Just because the samples built OK doesn't mean that there are not any problems with the install but it is a really good indication that you can proceed with confidence for your development work!
Extras not discussed … docker, nvidia-docker, TensorFlow
I have only talked about setting up CUDA 10.1 on Ubuntu 19.04. I also installed the latest docker and nvidia-docker. This was done using repo setups based on "bionic" i.e. Ubuntu 18.04. Those deb packages installed fine on 19.04. My basic procedure for installing and setting up docker is presented in a series of 5 posts from the beginning of 2018 (still relevant), How-To Setup NVIDIA Docker and NGC Registry on your Workstation – Part 5 Docker Performance and Resource Tuning. That post has links to the first 4.
After setting up docker and nvidia-docker I ran TensorFlow 2.0 alpha from google's docker image on DockerHub. I could also, have attempted to build TensorFlow 2 alpha against the CUDA 10.1 install here but I'm not that brave. It would be best to stick with docker or an Ubuntu 18.04 setup for that.

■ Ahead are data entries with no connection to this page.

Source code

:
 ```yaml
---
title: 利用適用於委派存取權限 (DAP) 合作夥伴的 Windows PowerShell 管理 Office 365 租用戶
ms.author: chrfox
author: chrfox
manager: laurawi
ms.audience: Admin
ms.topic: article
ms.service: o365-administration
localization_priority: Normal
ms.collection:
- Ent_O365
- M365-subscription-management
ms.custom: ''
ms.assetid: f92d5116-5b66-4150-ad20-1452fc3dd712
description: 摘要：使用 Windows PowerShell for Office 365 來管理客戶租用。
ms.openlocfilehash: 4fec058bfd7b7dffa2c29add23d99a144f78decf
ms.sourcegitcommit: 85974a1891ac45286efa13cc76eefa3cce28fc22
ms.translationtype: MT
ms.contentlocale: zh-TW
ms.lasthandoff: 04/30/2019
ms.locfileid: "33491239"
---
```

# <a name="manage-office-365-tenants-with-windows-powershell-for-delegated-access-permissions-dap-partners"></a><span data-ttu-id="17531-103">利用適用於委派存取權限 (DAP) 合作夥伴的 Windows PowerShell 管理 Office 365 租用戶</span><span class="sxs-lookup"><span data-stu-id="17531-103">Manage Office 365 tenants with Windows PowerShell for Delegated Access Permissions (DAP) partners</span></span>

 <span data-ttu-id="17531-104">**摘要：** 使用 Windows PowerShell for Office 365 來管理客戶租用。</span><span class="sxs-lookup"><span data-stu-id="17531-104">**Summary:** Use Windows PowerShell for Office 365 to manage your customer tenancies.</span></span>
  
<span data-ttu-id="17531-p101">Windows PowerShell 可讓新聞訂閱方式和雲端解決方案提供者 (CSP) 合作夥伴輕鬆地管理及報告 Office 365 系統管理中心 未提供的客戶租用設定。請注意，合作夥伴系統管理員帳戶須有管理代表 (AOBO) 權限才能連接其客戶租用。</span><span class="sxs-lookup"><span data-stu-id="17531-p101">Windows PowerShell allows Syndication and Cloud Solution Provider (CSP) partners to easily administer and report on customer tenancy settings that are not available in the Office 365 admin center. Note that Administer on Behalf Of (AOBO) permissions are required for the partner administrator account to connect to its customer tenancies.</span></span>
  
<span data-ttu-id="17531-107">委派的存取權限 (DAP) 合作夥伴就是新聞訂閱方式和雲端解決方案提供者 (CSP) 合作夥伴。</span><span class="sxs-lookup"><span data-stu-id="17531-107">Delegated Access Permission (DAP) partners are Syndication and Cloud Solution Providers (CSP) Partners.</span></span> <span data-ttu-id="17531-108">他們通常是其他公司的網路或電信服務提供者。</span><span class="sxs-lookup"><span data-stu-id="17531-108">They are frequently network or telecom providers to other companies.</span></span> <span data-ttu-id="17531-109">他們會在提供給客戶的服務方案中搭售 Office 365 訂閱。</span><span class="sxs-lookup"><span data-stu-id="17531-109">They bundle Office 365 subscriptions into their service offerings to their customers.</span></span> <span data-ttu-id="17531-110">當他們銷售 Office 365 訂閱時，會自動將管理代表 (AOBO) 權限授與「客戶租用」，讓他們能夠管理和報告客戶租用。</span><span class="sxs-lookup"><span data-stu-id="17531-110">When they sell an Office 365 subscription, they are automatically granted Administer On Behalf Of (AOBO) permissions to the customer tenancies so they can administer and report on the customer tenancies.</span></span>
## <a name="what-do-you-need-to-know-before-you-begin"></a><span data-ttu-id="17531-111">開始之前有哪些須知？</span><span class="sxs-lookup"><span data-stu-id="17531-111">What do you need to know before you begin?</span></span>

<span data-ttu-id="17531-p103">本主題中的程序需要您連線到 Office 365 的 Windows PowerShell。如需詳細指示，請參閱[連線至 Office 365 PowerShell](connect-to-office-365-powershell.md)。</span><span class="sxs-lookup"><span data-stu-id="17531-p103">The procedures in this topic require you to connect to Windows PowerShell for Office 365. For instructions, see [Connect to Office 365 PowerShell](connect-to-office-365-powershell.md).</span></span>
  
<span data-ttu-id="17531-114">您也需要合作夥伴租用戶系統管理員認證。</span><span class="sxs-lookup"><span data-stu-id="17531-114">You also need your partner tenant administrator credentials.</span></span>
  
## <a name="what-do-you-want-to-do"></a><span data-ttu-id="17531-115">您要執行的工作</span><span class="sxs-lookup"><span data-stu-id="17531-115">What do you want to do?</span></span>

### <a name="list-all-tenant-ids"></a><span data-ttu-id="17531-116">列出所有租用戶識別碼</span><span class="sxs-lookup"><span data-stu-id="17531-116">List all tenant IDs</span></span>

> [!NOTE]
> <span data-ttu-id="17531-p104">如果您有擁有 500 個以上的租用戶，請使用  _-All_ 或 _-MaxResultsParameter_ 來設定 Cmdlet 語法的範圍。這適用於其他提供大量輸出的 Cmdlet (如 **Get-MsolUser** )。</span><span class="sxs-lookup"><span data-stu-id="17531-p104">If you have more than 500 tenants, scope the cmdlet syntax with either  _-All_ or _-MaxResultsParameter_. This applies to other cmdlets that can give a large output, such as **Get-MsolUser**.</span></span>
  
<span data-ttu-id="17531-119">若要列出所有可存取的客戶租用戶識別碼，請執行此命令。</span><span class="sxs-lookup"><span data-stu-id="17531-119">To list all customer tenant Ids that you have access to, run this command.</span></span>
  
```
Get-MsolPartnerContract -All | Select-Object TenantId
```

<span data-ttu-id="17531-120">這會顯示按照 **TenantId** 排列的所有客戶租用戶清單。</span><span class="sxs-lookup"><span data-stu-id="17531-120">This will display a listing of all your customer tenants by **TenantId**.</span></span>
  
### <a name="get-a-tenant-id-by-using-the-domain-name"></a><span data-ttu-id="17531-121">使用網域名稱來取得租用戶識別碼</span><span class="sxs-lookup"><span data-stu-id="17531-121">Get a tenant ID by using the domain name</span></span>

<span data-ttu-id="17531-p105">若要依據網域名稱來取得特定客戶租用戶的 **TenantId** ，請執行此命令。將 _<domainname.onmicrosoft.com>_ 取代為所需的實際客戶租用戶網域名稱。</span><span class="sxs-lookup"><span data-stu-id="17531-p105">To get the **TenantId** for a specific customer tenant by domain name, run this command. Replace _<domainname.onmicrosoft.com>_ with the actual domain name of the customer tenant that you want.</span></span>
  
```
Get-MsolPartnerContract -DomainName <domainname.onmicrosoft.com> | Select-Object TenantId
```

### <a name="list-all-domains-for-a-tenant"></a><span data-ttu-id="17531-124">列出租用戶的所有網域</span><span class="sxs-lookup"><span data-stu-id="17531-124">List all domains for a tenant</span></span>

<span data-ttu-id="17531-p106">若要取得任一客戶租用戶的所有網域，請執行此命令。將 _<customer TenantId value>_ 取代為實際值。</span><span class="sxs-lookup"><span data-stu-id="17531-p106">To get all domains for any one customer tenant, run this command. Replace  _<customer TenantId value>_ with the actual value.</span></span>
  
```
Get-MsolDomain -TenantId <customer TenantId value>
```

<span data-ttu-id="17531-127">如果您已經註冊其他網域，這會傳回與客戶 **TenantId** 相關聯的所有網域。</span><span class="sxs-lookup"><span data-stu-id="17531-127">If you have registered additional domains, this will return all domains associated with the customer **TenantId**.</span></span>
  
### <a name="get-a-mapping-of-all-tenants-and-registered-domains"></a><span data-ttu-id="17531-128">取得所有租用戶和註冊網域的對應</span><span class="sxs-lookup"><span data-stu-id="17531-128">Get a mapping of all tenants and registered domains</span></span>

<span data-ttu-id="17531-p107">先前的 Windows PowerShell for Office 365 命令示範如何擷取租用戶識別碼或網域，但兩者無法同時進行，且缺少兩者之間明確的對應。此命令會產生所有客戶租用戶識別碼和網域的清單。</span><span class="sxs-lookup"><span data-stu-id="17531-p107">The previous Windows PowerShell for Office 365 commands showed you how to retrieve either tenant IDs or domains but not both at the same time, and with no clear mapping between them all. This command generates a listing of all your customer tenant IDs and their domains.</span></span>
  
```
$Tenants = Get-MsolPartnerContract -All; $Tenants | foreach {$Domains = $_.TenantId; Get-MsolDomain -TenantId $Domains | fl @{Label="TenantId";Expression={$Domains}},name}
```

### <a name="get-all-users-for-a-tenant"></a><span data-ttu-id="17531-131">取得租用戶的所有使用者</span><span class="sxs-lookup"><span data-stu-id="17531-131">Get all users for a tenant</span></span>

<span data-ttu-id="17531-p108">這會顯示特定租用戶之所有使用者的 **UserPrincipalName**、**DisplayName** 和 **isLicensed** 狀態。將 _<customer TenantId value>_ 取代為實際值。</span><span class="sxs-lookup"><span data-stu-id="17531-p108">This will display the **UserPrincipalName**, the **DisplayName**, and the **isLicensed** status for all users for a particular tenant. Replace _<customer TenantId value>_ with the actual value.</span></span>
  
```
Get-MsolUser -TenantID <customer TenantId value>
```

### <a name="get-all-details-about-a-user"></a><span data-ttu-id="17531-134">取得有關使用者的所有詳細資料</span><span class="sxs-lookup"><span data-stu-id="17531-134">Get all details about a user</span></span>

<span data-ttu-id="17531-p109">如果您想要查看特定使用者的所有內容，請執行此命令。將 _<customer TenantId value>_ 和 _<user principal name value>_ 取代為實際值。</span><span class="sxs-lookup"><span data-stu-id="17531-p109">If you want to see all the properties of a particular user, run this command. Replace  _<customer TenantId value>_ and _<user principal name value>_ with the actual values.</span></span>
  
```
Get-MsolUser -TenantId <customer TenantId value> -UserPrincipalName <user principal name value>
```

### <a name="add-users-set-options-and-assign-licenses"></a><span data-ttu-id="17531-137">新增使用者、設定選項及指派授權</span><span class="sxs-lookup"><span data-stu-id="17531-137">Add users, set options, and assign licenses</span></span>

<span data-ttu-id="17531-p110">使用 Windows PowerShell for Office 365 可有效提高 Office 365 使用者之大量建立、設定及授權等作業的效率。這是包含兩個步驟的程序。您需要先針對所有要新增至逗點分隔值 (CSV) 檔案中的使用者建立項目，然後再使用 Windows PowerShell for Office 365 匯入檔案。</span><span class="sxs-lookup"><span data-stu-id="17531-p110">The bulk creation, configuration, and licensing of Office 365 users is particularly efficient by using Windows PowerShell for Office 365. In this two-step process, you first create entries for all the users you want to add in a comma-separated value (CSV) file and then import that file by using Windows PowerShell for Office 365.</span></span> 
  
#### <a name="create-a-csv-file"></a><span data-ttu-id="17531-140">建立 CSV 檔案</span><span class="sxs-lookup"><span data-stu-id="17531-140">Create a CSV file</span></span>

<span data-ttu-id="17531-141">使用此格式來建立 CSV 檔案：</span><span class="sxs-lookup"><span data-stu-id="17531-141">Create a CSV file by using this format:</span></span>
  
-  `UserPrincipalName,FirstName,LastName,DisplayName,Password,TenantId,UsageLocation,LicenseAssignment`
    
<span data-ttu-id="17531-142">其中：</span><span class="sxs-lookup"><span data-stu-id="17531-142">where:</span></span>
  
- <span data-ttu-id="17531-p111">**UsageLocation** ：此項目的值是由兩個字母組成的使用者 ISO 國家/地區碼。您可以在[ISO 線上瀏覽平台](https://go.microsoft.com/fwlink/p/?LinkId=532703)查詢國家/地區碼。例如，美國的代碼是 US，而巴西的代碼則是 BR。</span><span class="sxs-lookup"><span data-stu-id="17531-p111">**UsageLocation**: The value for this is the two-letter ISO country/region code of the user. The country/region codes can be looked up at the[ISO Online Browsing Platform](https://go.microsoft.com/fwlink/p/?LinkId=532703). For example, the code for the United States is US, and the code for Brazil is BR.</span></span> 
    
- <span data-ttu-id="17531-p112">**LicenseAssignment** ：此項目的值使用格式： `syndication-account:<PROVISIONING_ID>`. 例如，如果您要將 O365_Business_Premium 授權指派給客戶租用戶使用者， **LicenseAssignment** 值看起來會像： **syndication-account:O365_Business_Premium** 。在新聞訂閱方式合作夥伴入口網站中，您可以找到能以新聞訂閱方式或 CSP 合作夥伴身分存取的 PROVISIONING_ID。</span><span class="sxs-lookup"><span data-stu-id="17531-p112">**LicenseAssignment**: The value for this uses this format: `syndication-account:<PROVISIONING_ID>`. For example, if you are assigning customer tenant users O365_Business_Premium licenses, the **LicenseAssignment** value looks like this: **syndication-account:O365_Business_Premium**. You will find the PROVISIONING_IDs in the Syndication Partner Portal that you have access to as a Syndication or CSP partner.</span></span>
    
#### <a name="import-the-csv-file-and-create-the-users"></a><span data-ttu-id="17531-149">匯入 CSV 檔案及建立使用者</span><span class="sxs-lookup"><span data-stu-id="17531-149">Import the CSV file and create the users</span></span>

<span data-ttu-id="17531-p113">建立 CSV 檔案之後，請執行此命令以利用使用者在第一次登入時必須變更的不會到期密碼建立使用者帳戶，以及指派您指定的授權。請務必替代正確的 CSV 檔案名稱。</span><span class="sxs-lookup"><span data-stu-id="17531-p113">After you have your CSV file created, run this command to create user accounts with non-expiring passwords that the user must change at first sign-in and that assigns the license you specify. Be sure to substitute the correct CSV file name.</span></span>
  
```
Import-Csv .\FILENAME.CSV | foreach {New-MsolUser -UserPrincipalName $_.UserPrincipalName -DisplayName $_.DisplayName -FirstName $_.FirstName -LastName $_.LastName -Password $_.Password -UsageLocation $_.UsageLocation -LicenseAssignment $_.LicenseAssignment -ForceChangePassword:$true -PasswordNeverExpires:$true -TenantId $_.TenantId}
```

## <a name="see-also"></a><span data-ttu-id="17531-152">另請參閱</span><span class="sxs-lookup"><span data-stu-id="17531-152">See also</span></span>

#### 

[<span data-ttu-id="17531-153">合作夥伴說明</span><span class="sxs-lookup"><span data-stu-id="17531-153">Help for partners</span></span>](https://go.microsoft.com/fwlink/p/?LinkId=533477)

[I did try installing TensorFlow from the pip package but ended up with a segmentation fault on a system library. I don't recommend trying this.]
Like I said at the beginning of the post, this is an experimental setup. Ubuntu 19.04 looks like it will be a good Linux platform and it has all the latest packages which will be tempting for you (since you are reading this). My serious recommendation is do it if you want to experiment with a bleeding edge dev environment, otherwise stick with Ubuntu 18.04. Your stable "production" platform should be Ubuntu 18.04. 18.04 will be supported for several more years which means it will be an attractive default Linux platform for software builds. It should remain stable and well supported.
I will be doing more posts on setting up Machine Learning/ AI/ Data Science/ HPC /etc. configurations. That includes setup's for Windows 10 and Ubuntu 18.04. I probably wont do anything else about Ubuntu 19.04 unless I get talked into it, lol. It does look like a good release to me. Congratulations to Canonical and the Ubuntu team!